Produção e purificação da proteína Cas13a de Leptotrichia wadeii e análise de sua aplicabilidade para detecção de Plasmodium vivax e vírus Zika
| Ano de defesa: | 2020 |
|---|---|
| Autor(a) principal: | |
| Outros Autores: | , |
| Orientador(a): | |
| Banca de defesa: | |
| Tipo de documento: | Dissertação |
| Tipo de acesso: | Acesso aberto |
| Idioma: | por |
| Instituição de defesa: |
Universidade Federal do Amazonas
Instituto de Ciências Biológicas Brasil UFAM Programa de Pós-Graduação em Biotecnologia |
| Programa de Pós-Graduação: |
Não Informado pela instituição
|
| Departamento: |
Não Informado pela instituição
|
| País: |
Não Informado pela instituição
|
| Palavras-chave em Português: | |
| Link de acesso: | https://tede.ufam.edu.br/handle/tede/7705 |
Resumo: | As doenças infecciosas continuam sendo um grande problema de saúde no mundo, fazendo parte de maneira significativa dos dados de morbimortalidade.
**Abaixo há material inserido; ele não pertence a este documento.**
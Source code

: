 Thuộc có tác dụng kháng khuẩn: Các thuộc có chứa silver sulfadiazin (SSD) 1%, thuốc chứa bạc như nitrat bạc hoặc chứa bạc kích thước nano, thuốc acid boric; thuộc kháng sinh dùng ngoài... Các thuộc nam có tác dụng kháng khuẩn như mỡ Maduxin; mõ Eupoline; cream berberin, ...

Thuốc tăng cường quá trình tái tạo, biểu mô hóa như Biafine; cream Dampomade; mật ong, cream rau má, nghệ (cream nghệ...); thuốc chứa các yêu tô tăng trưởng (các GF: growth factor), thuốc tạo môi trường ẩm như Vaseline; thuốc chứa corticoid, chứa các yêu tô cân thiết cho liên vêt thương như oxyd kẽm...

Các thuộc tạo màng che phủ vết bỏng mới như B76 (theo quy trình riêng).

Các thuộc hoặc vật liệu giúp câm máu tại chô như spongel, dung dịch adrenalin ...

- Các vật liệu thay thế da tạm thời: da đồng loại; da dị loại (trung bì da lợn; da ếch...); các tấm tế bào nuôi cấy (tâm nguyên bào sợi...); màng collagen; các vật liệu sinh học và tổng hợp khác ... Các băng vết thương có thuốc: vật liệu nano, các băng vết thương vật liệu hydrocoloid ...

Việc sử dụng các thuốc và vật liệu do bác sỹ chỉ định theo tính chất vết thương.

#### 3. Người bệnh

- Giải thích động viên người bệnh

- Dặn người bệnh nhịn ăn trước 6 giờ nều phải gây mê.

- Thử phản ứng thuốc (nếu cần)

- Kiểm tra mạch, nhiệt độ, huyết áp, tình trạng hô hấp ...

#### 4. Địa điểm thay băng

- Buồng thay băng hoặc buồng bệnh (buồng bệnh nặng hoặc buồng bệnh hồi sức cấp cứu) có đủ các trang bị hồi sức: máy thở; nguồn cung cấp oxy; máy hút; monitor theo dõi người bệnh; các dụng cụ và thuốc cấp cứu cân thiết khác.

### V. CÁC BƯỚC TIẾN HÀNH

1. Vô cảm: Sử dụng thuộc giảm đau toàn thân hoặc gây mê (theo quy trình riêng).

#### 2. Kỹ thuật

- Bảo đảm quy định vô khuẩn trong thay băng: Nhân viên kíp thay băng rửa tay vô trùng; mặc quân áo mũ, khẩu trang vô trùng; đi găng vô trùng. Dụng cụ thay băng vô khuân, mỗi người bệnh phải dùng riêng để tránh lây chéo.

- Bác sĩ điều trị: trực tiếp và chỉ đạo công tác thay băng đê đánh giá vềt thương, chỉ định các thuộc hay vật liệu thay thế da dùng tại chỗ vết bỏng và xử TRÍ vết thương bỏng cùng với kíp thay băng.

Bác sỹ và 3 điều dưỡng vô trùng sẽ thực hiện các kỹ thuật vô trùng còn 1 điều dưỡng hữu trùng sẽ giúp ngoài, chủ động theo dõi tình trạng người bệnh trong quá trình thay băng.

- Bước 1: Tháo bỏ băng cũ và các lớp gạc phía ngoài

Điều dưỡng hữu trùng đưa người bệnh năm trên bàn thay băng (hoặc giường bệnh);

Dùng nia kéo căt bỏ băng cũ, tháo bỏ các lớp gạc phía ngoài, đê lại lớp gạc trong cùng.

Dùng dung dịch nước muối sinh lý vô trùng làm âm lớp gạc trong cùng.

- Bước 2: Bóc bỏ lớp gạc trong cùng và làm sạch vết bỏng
O reconhecimento precoce destas enfermidades, através do uso de testes para diagnóstico rápidos e precisos, agilizam o tratamento do paciente, permitindo assim um melhor atendimento clínico. A malária e a febre do vírus Zika (ZIKV) são doenças infecciosas típicas das regiões tropicais do mundo, como a Amazônia brasileira. As ferramentas tradicionais para identificação dessas doenças possuem desvantagens que limitam a detecção, como baixa especificidade e sensibilidade. Logo, a busca de novos métodos capazes de superar estas dificuldades vem sendo almejada por muitos grupos de pesquisa públicos e privados. Neste campo, o sistema CRISPR-Cas vem ganhando destaque nos últimos 5 anos, contribuindo para importantes avanços no desenvolvimento de técnicas para detecção precisa de alvos moleculares. O objetivo geral deste trabalho foi realizar a expressão e purificação da proteína do sistema CRISPR-Cas13a, chamada LwCas13a, assim como validar sua atividade enzimática aplicando ferramentas para o diagnóstico de malária causada por Plasmodium vivax e para Zika vírus. Como resultados, obtivemos com sucesso a expressão e purificação da proteína recombinante LwCas13a, produção de CRISPR RNA (crRNA) e de RNA alvo sintético (ssRNA) específicos para Plasmodium vivax e ZIKV. Quais observamos reatividade da enzima LwCas31a com uma elevação da intensidade de fluorescência à medida que se aumentava as concentrações de ssRNA no sistema. Uma relação inversamente proporcional foi observada quando dsDNA foi utilizado. As amostras clínicas de pacientes infectados com ZIKV apresentaram reatividade positiva utilizando o método descrito. Não foram obtidos resultados satisfatórios para o diagnóstico de malária por P. vivax utilizando as ferramentas produzidas. Trabalhos futuros serão aplicadas as ferramentas produzidas a um N amostral maior de pacientes infectados por ZIKV e novos alvos moleculares que permitam a detecção eficiente Plasmodium vivax utilizando o sistema CRISPR-Cas13a. |